▸ Task prompt
For each line below that contains the word "where", make a copy.

__________________________________________________

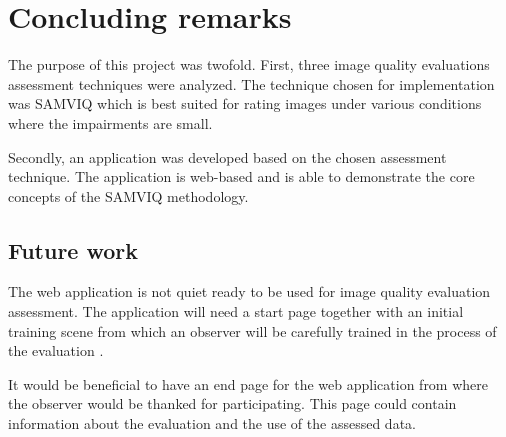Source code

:\graphicspath{{Chapters/ConcudingRemarks/}}

\chapter{Concluding remarks} %
\label{cha:concluding_remarks}

The purpose of this project was twofold. First, three image quality evaluations assessment techniques were analyzed. The technique chosen for implementation was SAMVIQ which is best suited for rating images under various conditions where the impairments are small.

Secondly, an application was developed based on the chosen assessment technique. The application is web-based and is able to demonstrate the core concepts of the SAMVIQ methodology.

\section{Future work} %
\label{sec:future_work}

The web application is not quiet ready to be used for image quality evaluation assessment. The application will need a start page together with an initial training scene from which an observer will be carefully trained in the process of the evaluation \cite{Kozamernik2005}.

It would be beneficial to have an end page for the web application from where the observer would be thanked for participating. This page could contain information about the evaluation and the use of the assessed data.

__________________________________________________

▸ Response for this exercise
The purpose of this project was twofold. First, three image quality evaluations assessment techniques were analyzed. The technique chosen for implementation was SAMVIQ which is best suited for rating images under various conditions where the impairments are small.
It would be beneficial to have an end page for the web application from where the observer would be thanked for participating. This page could contain information about the evaluation and the use of the assessed data.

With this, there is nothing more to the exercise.